To be honest, that’s pretty much how I’ve always looked at Christian community. It’s a group of people coming together for the purpose of friendship and to go out into the community every once in a while and do some good stuff – fix up a park, maybe deliver meals.. some sort of service project. If I was to look at the description and mission statement of the organization above, I would probably say it lines up pretty much exactly with what I think Christian community is all about.

The problem is the organization above is from the Facebook page of the Vampire Court of Austin. Which is, apparently, a thing that exists in this town.

Obviously, it’s problematic for my understanding of what Christian community looks like to be pretty much identical to how the Vampire Court of Austin understands its community. What it means is that I’ve removed Jesus from the Christian community. Without Christ involved in the center of the community, then what’s the point – other than to maybe get some friends and possibly fix up a garden in 78704.
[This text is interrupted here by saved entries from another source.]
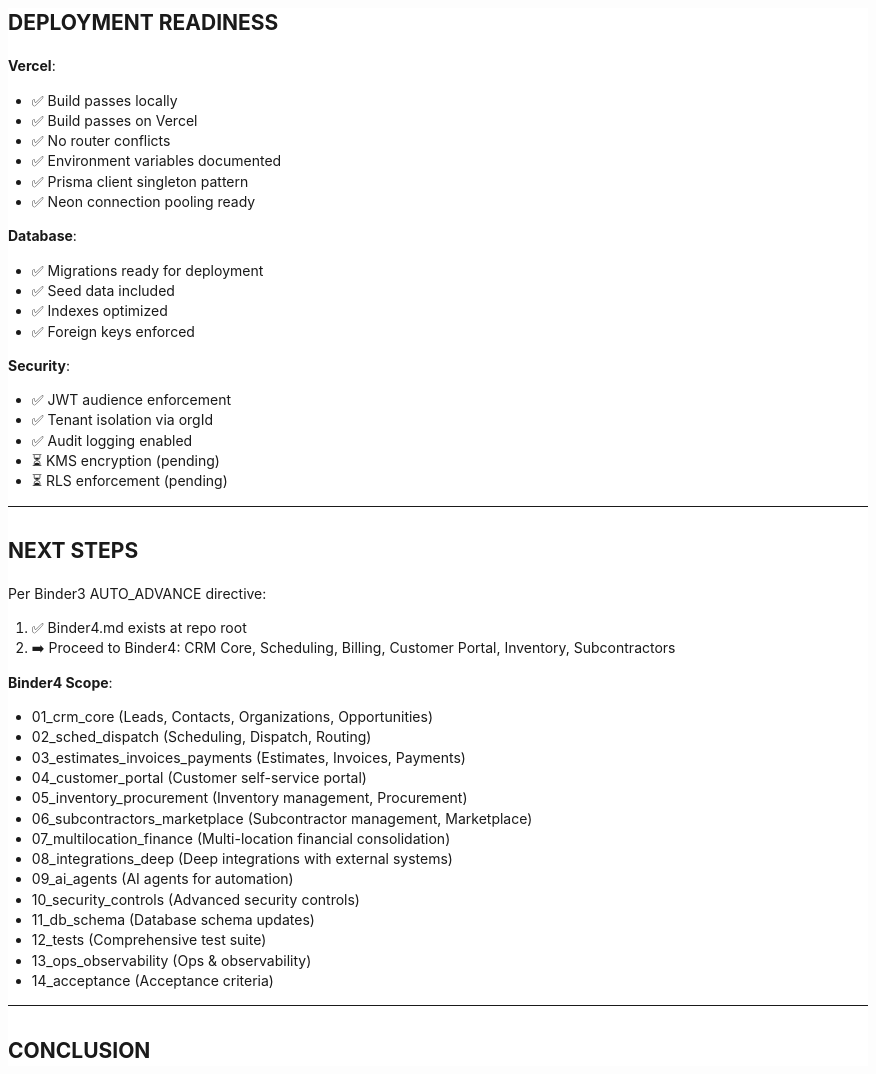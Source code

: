 
## DEPLOYMENT READINESS

**Vercel**:
- ✅ Build passes locally
- ✅ Build passes on Vercel
- ✅ No router conflicts
- ✅ Environment variables documented
- ✅ Prisma client singleton pattern
- ✅ Neon connection pooling ready

**Database**:
- ✅ Migrations ready for deployment
- ✅ Seed data included
- ✅ Indexes optimized
- ✅ Foreign keys enforced

**Security**:
- ✅ JWT audience enforcement
- ✅ Tenant isolation via orgId
- ✅ Audit logging enabled
- ⏳ KMS encryption (pending)
- ⏳ RLS enforcement (pending)

---

## NEXT STEPS

Per Binder3 AUTO_ADVANCE directive:
1. ✅ Binder4.md exists at repo root
2. ➡️ Proceed to Binder4: CRM Core, Scheduling, Billing, Customer Portal, Inventory, Subcontractors

**Binder4 Scope**:
- 01_crm_core (Leads, Contacts, Organizations, Opportunities)
- 02_sched_dispatch (Scheduling, Dispatch, Routing)
- 03_estimates_invoices_payments (Estimates, Invoices, Payments)
- 04_customer_portal (Customer self-service portal)
- 05_inventory_procurement (Inventory management, Procurement)
- 06_subcontractors_marketplace (Subcontractor management, Marketplace)
- 07_multilocation_finance (Multi-location financial consolidation)
- 08_integrations_deep (Deep integrations with external systems)
- 09_ai_agents (AI agents for automation)
- 10_security_controls (Advanced security controls)
- 11_db_schema (Database schema updates)
- 12_tests (Comprehensive test suite)
- 13_ops_observability (Ops & observability)
- 14_acceptance (Acceptance criteria)

---

## CONCLUSION
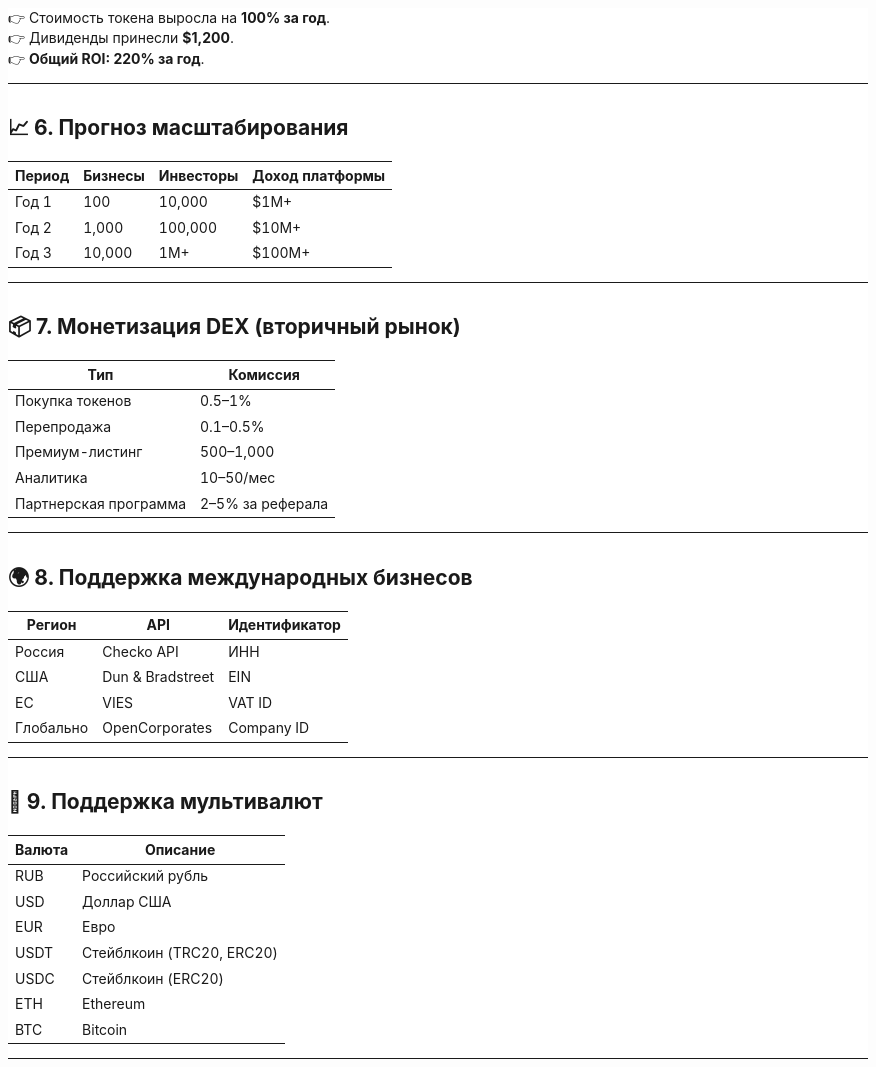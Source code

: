 👉 Стоимость токена выросла на **100% за год**.  
👉 Дивиденды принесли **$1,200**.  
👉 **Общий ROI: 220% за год**.

---

## 📈 **6. Прогноз масштабирования**

| Период | Бизнесы | Инвесторы | Доход платформы |
|--------|----------|-----------|--------|
| Год 1 | 100      | 10,000    | $1M+ |
| Год 2 | 1,000    | 100,000   | $10M+ |
| Год 3 | 10,000   | 1M+       | $100M+ |

---

## 📦 **7. Монетизация DEX (вторичный рынок)**

| Тип | Комиссия |
|-----|----------|
| Покупка токенов | 0.5–1% |
| Перепродажа | 0.1–0.5% |
| Премиум-листинг | $500–$1,000 |
| Аналитика | $10–$50/мес |
| Партнерская программа | 2–5% за реферала |

---

## 🌍 **8. Поддержка международных бизнесов**

| Регион | API | Идентификатор |
|--------|-----|----------------|
| Россия | Checko API | ИНН |
| США    | Dun & Bradstreet | EIN |
| ЕС     | VIES | VAT ID |
| Глобально | OpenCorporates | Company ID |

---

## 💸 **9. Поддержка мультивалют**

| Валюта | Описание |
|--------|----------|
| RUB    | Российский рубль |
| USD    | Доллар США |
| EUR    | Евро |
| USDT   | Стейблкоин (TRC20, ERC20) |
| USDC   | Стейблкоин (ERC20) |
| ETH    | Ethereum |
| BTC    | Bitcoin |

---
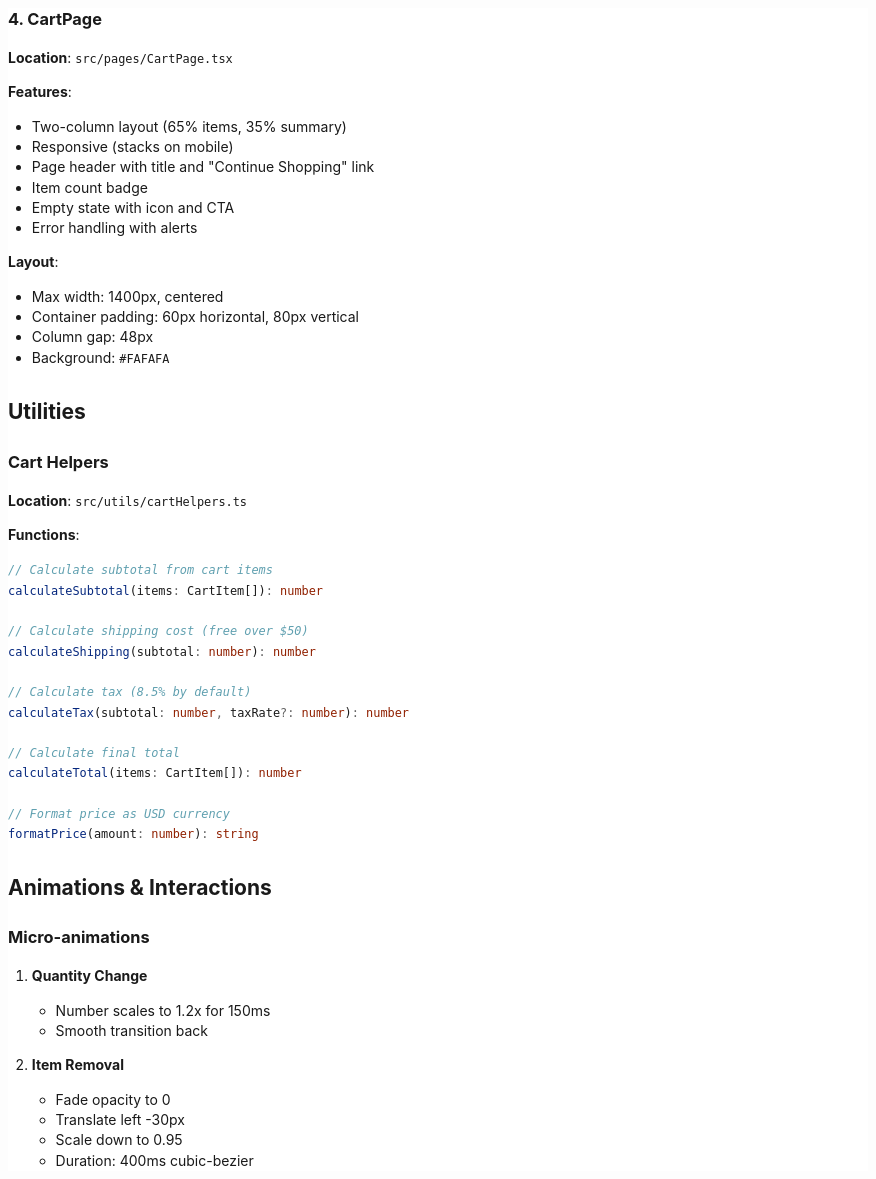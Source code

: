 ### 4. CartPage

**Location**: `src/pages/CartPage.tsx`

**Features**:
- Two-column layout (65% items, 35% summary)
- Responsive (stacks on mobile)
- Page header with title and "Continue Shopping" link
- Item count badge
- Empty state with icon and CTA
- Error handling with alerts

**Layout**:
- Max width: 1400px, centered
- Container padding: 60px horizontal, 80px vertical
- Column gap: 48px
- Background: `#FAFAFA`

## Utilities

### Cart Helpers

**Location**: `src/utils/cartHelpers.ts`

**Functions**:

```typescript
// Calculate subtotal from cart items
calculateSubtotal(items: CartItem[]): number

// Calculate shipping cost (free over $50)
calculateShipping(subtotal: number): number

// Calculate tax (8.5% by default)
calculateTax(subtotal: number, taxRate?: number): number

// Calculate final total
calculateTotal(items: CartItem[]): number

// Format price as USD currency
formatPrice(amount: number): string
```

## Animations & Interactions

### Micro-animations

1. **Quantity Change**
   - Number scales to 1.2x for 150ms
   - Smooth transition back

2. **Item Removal**
   - Fade opacity to 0
   - Translate left -30px
   - Scale down to 0.95
   - Duration: 400ms cubic-bezier

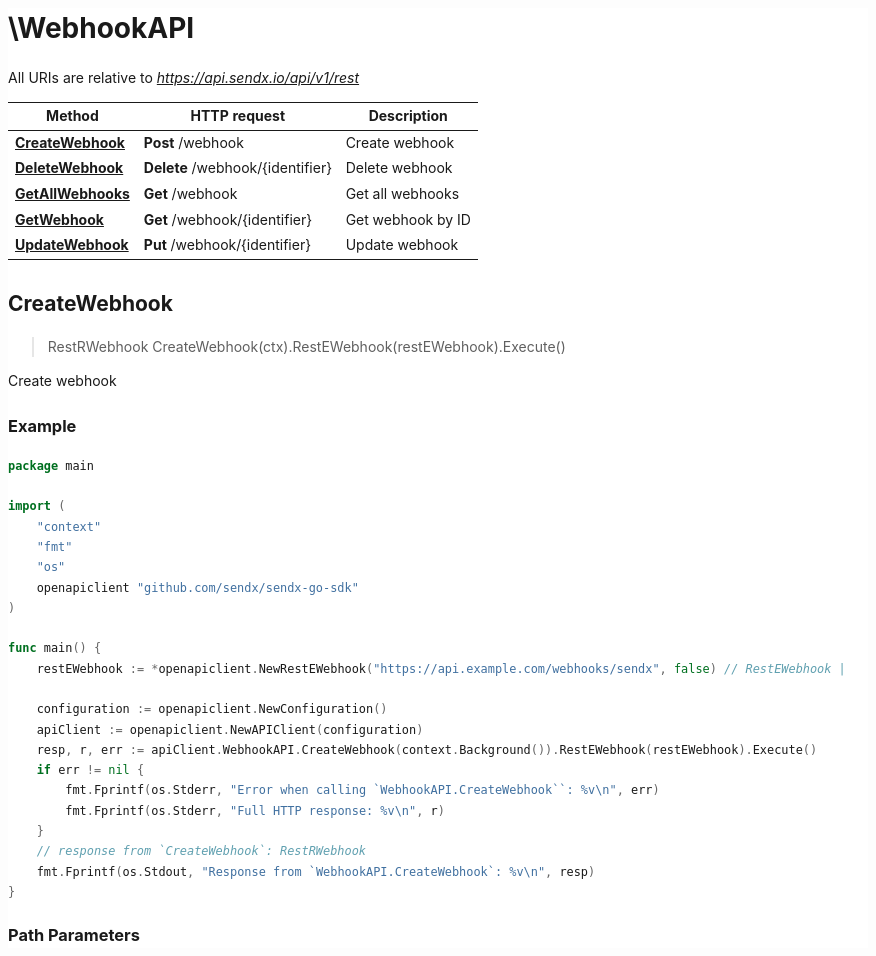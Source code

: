 # \WebhookAPI

All URIs are relative to *https://api.sendx.io/api/v1/rest*

Method | HTTP request | Description
------------- | ------------- | -------------
[**CreateWebhook**](WebhookAPI.md#CreateWebhook) | **Post** /webhook | Create webhook
[**DeleteWebhook**](WebhookAPI.md#DeleteWebhook) | **Delete** /webhook/{identifier} | Delete webhook
[**GetAllWebhooks**](WebhookAPI.md#GetAllWebhooks) | **Get** /webhook | Get all webhooks
[**GetWebhook**](WebhookAPI.md#GetWebhook) | **Get** /webhook/{identifier} | Get webhook by ID
[**UpdateWebhook**](WebhookAPI.md#UpdateWebhook) | **Put** /webhook/{identifier} | Update webhook



## CreateWebhook

> RestRWebhook CreateWebhook(ctx).RestEWebhook(restEWebhook).Execute()

Create webhook



### Example

```go
package main

import (
	"context"
	"fmt"
	"os"
	openapiclient "github.com/sendx/sendx-go-sdk"
)

func main() {
	restEWebhook := *openapiclient.NewRestEWebhook("https://api.example.com/webhooks/sendx", false) // RestEWebhook | 

	configuration := openapiclient.NewConfiguration()
	apiClient := openapiclient.NewAPIClient(configuration)
	resp, r, err := apiClient.WebhookAPI.CreateWebhook(context.Background()).RestEWebhook(restEWebhook).Execute()
	if err != nil {
		fmt.Fprintf(os.Stderr, "Error when calling `WebhookAPI.CreateWebhook``: %v\n", err)
		fmt.Fprintf(os.Stderr, "Full HTTP response: %v\n", r)
	}
	// response from `CreateWebhook`: RestRWebhook
	fmt.Fprintf(os.Stdout, "Response from `WebhookAPI.CreateWebhook`: %v\n", resp)
}
```

### Path Parameters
The Bible is pretty clear about the purpose for Christian community: to build the body of believers up to maturity in Christ and to tell other people about Jesus.

Hebrews 3:13 says we need community so sin doesn’t come in and wreck our hearts. 

Ephesians 4:11-21 shows that we need community to be built up in Christ as mature believers.

Proverbs 28:13 and James 5:16 says we need community for our health.

Romans 10:14-15 and 12:3-8 says the work of evangelism is accomplished through the body as a whole.

According to Scripture, a healthy Christian cannot exist apart from the community of believers, nor can a healthy Christian remain aloof from the body.

So what does this look like for me?

Well, for starters it doesn’t look pretty. Actually, it has a tendency to be messy and feel kind of awkward. And I don’t particularly like it all the time. Every bit of my flesh recoils and squirms when I confess my hidden sin to my brother in Christ. Every part of my flesh screams bloody murder when someone looks me in the eye and preaches the gospel into a particular part of my life where I am struggling with doubt or fear or shame. “NO THIS IS MY SIN AND I’LL DEAL WITH IT!” Maybe that’s the feeling Paul’s describing in putting the flesh to death.

I don’t think that’s necessarily an uncommon experience, even Biblically. Acts 2:42-47 describes the early church being “devoted to fellowship.” They didn’t come together as Christians and suddenly start running around like besties. They were deeply committed to each other because they were a new family – the people of God. Too often I’ve walked into a group of Christians and refused to be committed to fellowship. The people are too weird, we’ve got nothing in common, this dude kind of gets on my nerves. Why should I be committed to them?

The answer to that question, I’m realizing through God’s grace, is so that through the community I can be molded into Christ’s image and the gospel can be proclaimed where it is not known.

Secondly, it’s refreshing. The “freedom in Christ” actually is freeing! I don’t have to hide who I am from other Christians. I don’t have to pretend to have it all put together. For years, I’d thought it strange that I had “Church Friends” and then I had my actual friends. I could never figure out why. I kept seeing all of this talk in the Bible of fellowship in Christ and how the early church lived together in such community that they were sharing their possessions and providing for each other and it just seemed like some weird commune. But what I’ve realized over the past month is I have this friend dichotomy because I’ve been real with one group of people and tried to hide myself from the other.

There is freedom in Christ. There is hope in Christian community. I can’t do this on my own.